You read that right! All Utah residents over the age of 16 are now eligible for the COVID-19 vaccine. You have a choice between the Pfizer, Moderna, or Johnson & Johnson vaccine, and it has been a long time in the making. Restrictions on who could receive the vaccine were lifted on March 24th, 2021, and now everyone is eligible! As COVID-19 cases continue to drop, and vaccine numbers rise, it finally feels like there is light at the end of the tunnel. 

If you’re reading this, chances are you are an outdoorsy person with dreams of adventuring into the wilderness to pursue your sport in the beautiful Moab desert. As outdoorsy folks know, most of us do social distancing pretty regularly by disappearing into nature to clear our heads, push ourselves, and gain new perspectives. 

Many of us recreate where we work as well. Many outdoorsy folks have to interact with the public on a daily basis through their jobs. Whether you work as a guide or in retail, getting the COVID-19 vaccine can make your living, playing, and working environment much safer. 

If you are a Utah resident and you are interested in getting the COVID vaccine, please read on! 

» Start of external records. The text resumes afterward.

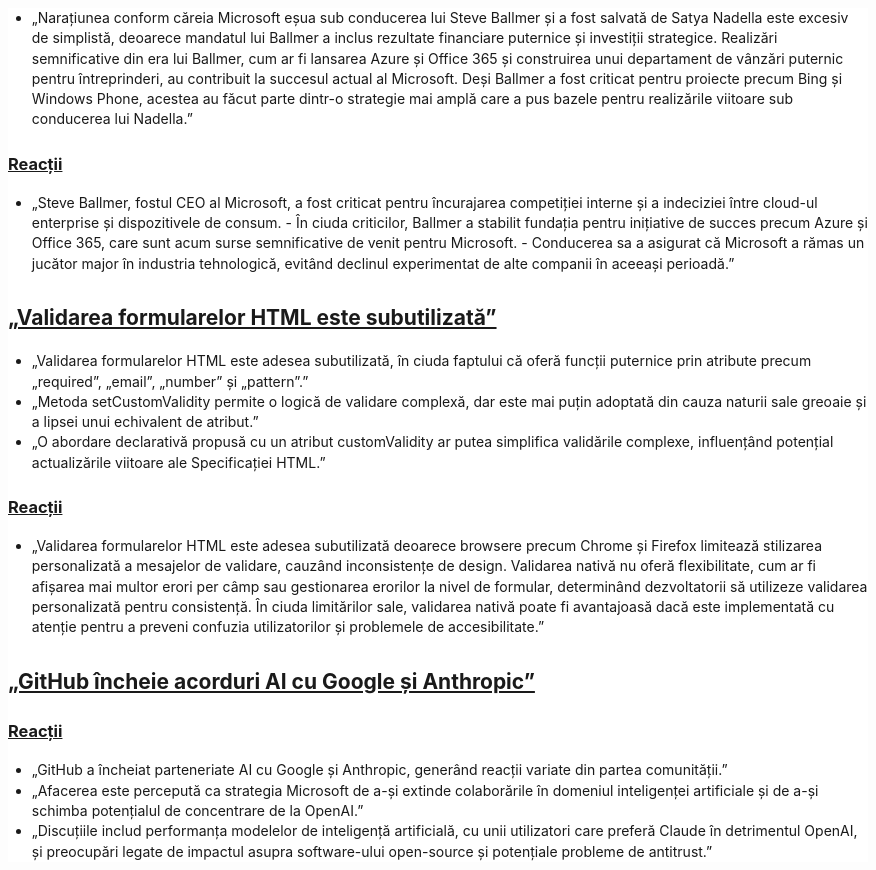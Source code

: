 - „Narațiunea conform căreia Microsoft eșua sub conducerea lui Steve Ballmer și a fost salvată de Satya Nadella este excesiv de simplistă, deoarece mandatul lui Ballmer a inclus rezultate financiare puternice și investiții strategice. Realizări semnificative din era lui Ballmer, cum ar fi lansarea Azure și Office 365 și construirea unui departament de vânzări puternic pentru întreprinderi, au contribuit la succesul actual al Microsoft. Deși Ballmer a fost criticat pentru proiecte precum Bing și Windows Phone, acestea au făcut parte dintr-o strategie mai amplă care a pus bazele pentru realizările viitoare sub conducerea lui Nadella.”

### [Reacții](https://news.ycombinator.com/item?id=41976754)

- „Steve Ballmer, fostul CEO al Microsoft, a fost criticat pentru încurajarea competiției interne și a indeciziei între cloud-ul enterprise și dispozitivele de consum. - În ciuda criticilor, Ballmer a stabilit fundația pentru inițiative de succes precum Azure și Office 365, care sunt acum surse semnificative de venit pentru Microsoft. - Conducerea sa a asigurat că Microsoft a rămas un jucător major în industria tehnologică, evitând declinul experimentat de alte companii în aceeași perioadă.”

## [„Validarea formularelor HTML este subutilizată”](https://expressionstatement.com/html-form-validation-is-heavily-underused)

- „Validarea formularelor HTML este adesea subutilizată, în ciuda faptului că oferă funcții puternice prin atribute precum „required”, „email”, „number” și „pattern”.”
- „Metoda setCustomValidity permite o logică de validare complexă, dar este mai puțin adoptată din cauza naturii sale greoaie și a lipsei unui echivalent de atribut.”
- „O abordare declarativă propusă cu un atribut customValidity ar putea simplifica validările complexe, influențând potențial actualizările viitoare ale Specificației HTML.”

### [Reacții](https://news.ycombinator.com/item?id=41976529)

- „Validarea formularelor HTML este adesea subutilizată deoarece browsere precum Chrome și Firefox limitează stilizarea personalizată a mesajelor de validare, cauzând inconsistențe de design. Validarea nativă nu oferă flexibilitate, cum ar fi afișarea mai multor erori per câmp sau gestionarea erorilor la nivel de formular, determinând dezvoltatorii să utilizeze validarea personalizată pentru consistență. În ciuda limitărilor sale, validarea nativă poate fi avantajoasă dacă este implementată cu atenție pentru a preveni confuzia utilizatorilor și problemele de accesibilitate.”

## [„GitHub încheie acorduri AI cu Google și Anthropic”](https://www.bloomberg.com/news/articles/2024-10-29/microsoft-s-github-unit-cuts-ai-deals-with-google-anthropic)

### [Reacții](https://news.ycombinator.com/item?id=41985915)

- „GitHub a încheiat parteneriate AI cu Google și Anthropic, generând reacții variate din partea comunității.”
- „Afacerea este percepută ca strategia Microsoft de a-și extinde colaborările în domeniul inteligenței artificiale și de a-și schimba potențialul de concentrare de la OpenAI.”
- „Discuțiile includ performanța modelelor de inteligență artificială, cu unii utilizatori care preferă Claude în detrimentul OpenAI, și preocupări legate de impactul asupra software-ului open-source și potențiale probleme de antitrust.”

How to Make an Appointment

(Photo Credit: Vaccinate.Utah.gov

You can make an appointment at the website vaccinate.utah.gov. It’s super easy, all they need is your home address, name, phone number, and you’re good to go!

My Experience

I think some people are pretty worried about the side effects of the vaccine. As the author of this piece and having recently received the first dose of the vaccine, I wanted to share with y’all a few of the side effects so you know what to be prepared for if and when you get vaccinated!

Day 1 

I barely felt the shot. I actually asked the woman who administered it, “Did you do it already?” She laughed and said yes. They make you wait for about 10-15 minutes in the waiting room just to be sure you don’t have an anaphylactic response to the vaccine, most people don’t, but they want to monitor you just in case. I drove home and got back to work, after about 3 hours I began to feel really sleepy. I received the shot at 9am, and around 2pm I decided to lie down to take a nap. Around 7pm I started to get more energy, but I developed a slight headache. I went to bed around 10pm and slept like a baby. 

Day 2

The next morning I felt fine! My arm still hurt slightly but I wasn’t tired and I didn’t have a headache. Around 3pm I started feeling ‘fluey’ again, and got really tired. However, I’d heard that one of the ways to work out the symptoms was to exercise, so I went climbing and felt much much better. That evening I had a very slight headache before bed. 

Day 3

My symptoms had completely cleared up. My arm was no longer sore and I felt spry and healthy! 

CDC Recommendations 

(Photo Credit: Kaya Lindsay

The CDC recommends that all healthcare workers, and people who are in long term care facilities receive the COVID-19 vaccine. After that, it is recommended that frontline essential workers be vaccinated. This includes fire fighters, police officers, food and agricultural workers, USPS workers, manufacturing workers, grocery store workers, public transit workers, and teachers. 

Currently, in Utah, they have opened up the vaccine beyond these initial recommendations and are letting anyone over the age of 16 get the vaccine.

At Moab Gear Trader, we are not giving healthcare advice. We just want to make sure Utah residents know their options and want to encourage folks who work with the public to consider getting vaccinated. 

Get Back Outside! 

(Photo Credit: Kaya Lindsay

As we know, getting outside is a great way to socially distance. It also brings up our mood and allows us to remember that in nature, our problems don’t seem so large. It has been a tough year for everyone, and for others it has been deadly. With the COVID-19 vaccine opening up to the general public in Utah, we have an opportunity to make our lives and working conditions safer for everyone. And maybe, someday soon, we will be able to return to a version of the lives we lead before the global pandemic.